━━━ RAW DATA

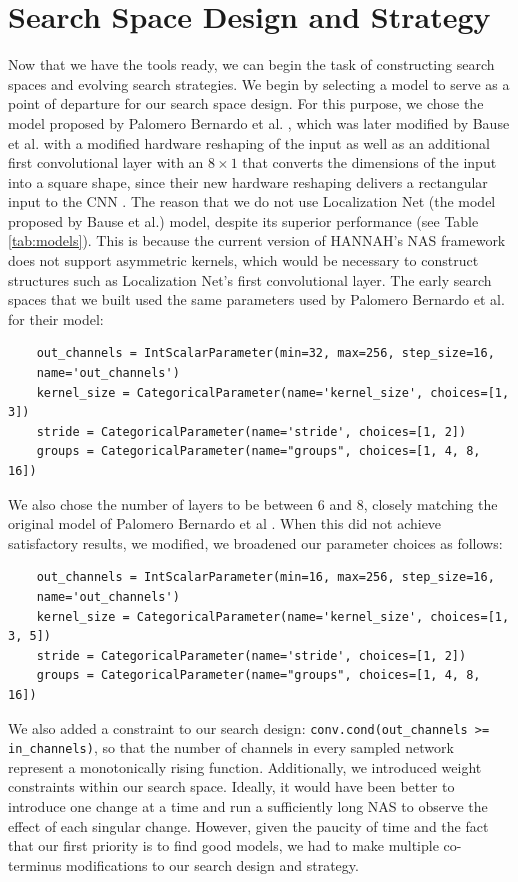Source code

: \documentclass[11pt,a4paper, open=any]{scrbook}
\newcounter{constraint}[chapter]
\newcommand{\py}[1]{\texttt{#1}}
\begin{document}
\section{Search Space Design and Strategy}
Now that we have the tools ready, we can begin the task of constructing search spaces and evolving search strategies. We begin by selecting a model to serve as a point of departure for our search space design. For this purpose, we chose the model proposed by Palomero Bernardo et al. \cite[34]{bernardo25}, which was later modified by Bause et al. with a modified hardware reshaping of the input as well as an additional first convolutional layer with an $8\times 1$ that converts the dimensions of the input into a square shape, since their new hardware reshaping delivers a rectangular input to the CNN \cite[37]{bause25}. The reason that we do not use Localization Net (the model proposed by Bause et al.) model, despite its superior performance (see Table \ref{tab:models}). This is because the current version of HANNAH's NAS framework does not support asymmetric kernels, which would be necessary to construct structures such as Localization Net's first convolutional layer. The early search spaces that we built used the same parameters used by Palomero Bernardo et al. for their model: 

\begin{verbatim}
	out_channels = IntScalarParameter(min=32, max=256, step_size=16,
	name='out_channels')
	kernel_size = CategoricalParameter(name='kernel_size', choices=[1, 3])
	stride = CategoricalParameter(name='stride', choices=[1, 2])
	groups = CategoricalParameter(name="groups", choices=[1, 4, 8, 16])	
\end{verbatim} 

We also chose the number of layers to be between 6 and 8, closely matching the original model of Palomero Bernardo et al \cite[37]{bernardo25}. When this did not achieve satisfactory results, we modified, we broadened our parameter choices as follows:

\begin{verbatim}
	out_channels = IntScalarParameter(min=16, max=256, step_size=16,
	name='out_channels')
	kernel_size = CategoricalParameter(name='kernel_size', choices=[1, 3, 5])
	stride = CategoricalParameter(name='stride', choices=[1, 2])
	groups = CategoricalParameter(name="groups", choices=[1, 4, 8, 16])	
\end{verbatim} 

We also added a constraint to our search design: \py{conv.cond(out_channels >= in_channels)}, so that the number of channels in every sampled network represent a monotonically rising function. Additionally, we introduced weight constraints within our search space. Ideally, it would have been better to introduce one change at a time and run a sufficiently long NAS to observe the effect of each singular change. However, given the paucity of time and the fact that our first priority is to find good models, we had to make multiple co-terminus modifications to our search design and strategy.
\end{document}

━━━━━━

TASK PROMPT
Print, exactly as written, the lines above from the first one to the one containing "Space Design and". Leave out pictures.

EXERCISE RESULT
Source code

: \documentclass[11pt,a4paper, open=any]{scrbook}
\newcounter{constraint}[chapter]
\newcommand{\py}[1]{\texttt{#1}}
\begin{document}
\section{Search Space Design and Strategy}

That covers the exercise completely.